The crisis was a huge confrontation that had developed between Karen and her mother. Her mother demanded and expected that Karen and her young family would spend Christmas morning at their house. Karen had done that forever, and also the previous year when her daughter was an infant. Now, however, her daughter was a year and a half old, and Karen had decided that she wanted to begin building their own family’s Christmas tradition, and to spend that time at their own home. The conflict had come to a head when Karen had told this to her mother.

Karen’s mother was very upset to “lose” her access to her daughter and granddaughter on Christmas morning. She became even more upset when Karen also refused to have her parents come over to her house early on Christmas morning.
The process where a child leaves it’s family of origin to begin to make it’s own life in the world is called “Differentiation from the Family of Origin.” This process is frequently stressful for both parents and children, and much of the adolescent rebellion is connected to this dynamic.

I didn’t really want to become part of their family’s Christmas tradition, but it did seem appropriate and helpful to meet with them, both on Christmas eve and on Christmas. The initial family therapy meeting helped when everyone was allowed to air their difficult and painful emotions in a safe context. As the feelings got discussed and sorted, we agreed to meet the following morning to try and build some new traditions for the family.

It was important for Karen’s mother to know that I could understand her feelings of injury, but supported her in protecting her daughter from those feelings so as to not reverse the parent-child relationship. Luckily, she responded well to having of someone outside of the family lend some triangulation to their difficulties. She was also aware that she was on the verge of losing access to her daughter and granddaughter, something that nobody really wanted.

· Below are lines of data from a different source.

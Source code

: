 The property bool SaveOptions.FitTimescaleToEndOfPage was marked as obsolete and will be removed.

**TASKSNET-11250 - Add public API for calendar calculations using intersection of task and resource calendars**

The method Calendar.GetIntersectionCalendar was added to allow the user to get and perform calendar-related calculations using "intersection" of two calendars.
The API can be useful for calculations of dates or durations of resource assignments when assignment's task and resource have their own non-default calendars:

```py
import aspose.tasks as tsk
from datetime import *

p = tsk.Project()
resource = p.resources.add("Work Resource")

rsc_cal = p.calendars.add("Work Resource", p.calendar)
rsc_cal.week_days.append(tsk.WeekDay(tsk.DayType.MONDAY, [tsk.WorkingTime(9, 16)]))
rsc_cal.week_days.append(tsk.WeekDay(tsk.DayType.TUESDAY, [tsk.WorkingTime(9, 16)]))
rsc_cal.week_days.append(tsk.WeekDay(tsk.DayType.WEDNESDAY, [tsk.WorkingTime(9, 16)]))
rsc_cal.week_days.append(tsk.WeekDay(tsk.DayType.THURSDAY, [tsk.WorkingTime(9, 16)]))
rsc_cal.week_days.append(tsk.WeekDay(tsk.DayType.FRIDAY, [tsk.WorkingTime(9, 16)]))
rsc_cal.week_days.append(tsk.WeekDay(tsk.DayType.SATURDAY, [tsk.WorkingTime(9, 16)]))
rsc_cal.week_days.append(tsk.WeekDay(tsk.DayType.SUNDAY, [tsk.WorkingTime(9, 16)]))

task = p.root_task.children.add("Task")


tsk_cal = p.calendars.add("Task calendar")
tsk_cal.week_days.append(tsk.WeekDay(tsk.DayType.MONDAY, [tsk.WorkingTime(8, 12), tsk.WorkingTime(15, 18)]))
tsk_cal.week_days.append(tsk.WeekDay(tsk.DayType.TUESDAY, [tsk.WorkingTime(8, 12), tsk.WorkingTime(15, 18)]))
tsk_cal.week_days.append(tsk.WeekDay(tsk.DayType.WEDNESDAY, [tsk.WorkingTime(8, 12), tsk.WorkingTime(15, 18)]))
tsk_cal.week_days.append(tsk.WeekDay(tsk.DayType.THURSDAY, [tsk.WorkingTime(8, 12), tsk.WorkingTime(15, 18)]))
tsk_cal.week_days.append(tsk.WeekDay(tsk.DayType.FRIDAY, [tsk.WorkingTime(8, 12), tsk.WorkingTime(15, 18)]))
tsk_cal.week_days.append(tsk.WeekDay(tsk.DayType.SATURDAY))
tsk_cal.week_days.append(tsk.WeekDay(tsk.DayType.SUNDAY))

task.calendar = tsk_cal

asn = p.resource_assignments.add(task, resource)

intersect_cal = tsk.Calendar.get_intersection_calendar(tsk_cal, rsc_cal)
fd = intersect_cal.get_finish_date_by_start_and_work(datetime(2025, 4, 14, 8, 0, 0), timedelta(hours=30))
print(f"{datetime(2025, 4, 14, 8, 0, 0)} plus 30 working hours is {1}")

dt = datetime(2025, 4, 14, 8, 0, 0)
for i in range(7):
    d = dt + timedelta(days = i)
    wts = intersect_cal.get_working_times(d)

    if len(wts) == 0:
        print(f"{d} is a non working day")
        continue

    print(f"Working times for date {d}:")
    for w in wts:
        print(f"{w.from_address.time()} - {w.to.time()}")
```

Christmas early afternoon, we met again, this time to set up some agreements on holiday scheduling and expectations for the future. Louis’ family was taken into account as well, and decisions were made about how to handle the holidays and visitations to both families of origin, as well as to insure that Karen and Louis had the space to develop their own family holiday traditions.

Karen and Louis went on to enjoy a greater sense of boundaries in their relationships with both sets of in-laws. They found that the general idea of establishing their family boundaries carried over to the relationships throughout the year.

While the holidays add a whole level of stress to families, the expectations of closeness are often unrealistic. The expectations, especially without a good model of emotional intimacy in the parents, don’t help children to begin to understand the differences between family proximity and the meaning of true emotional intimacy found in couple relationships. The understanding of emotional intimacy in children may contribute much more to their emotional success in life than simply being in close proximity to their family of origin.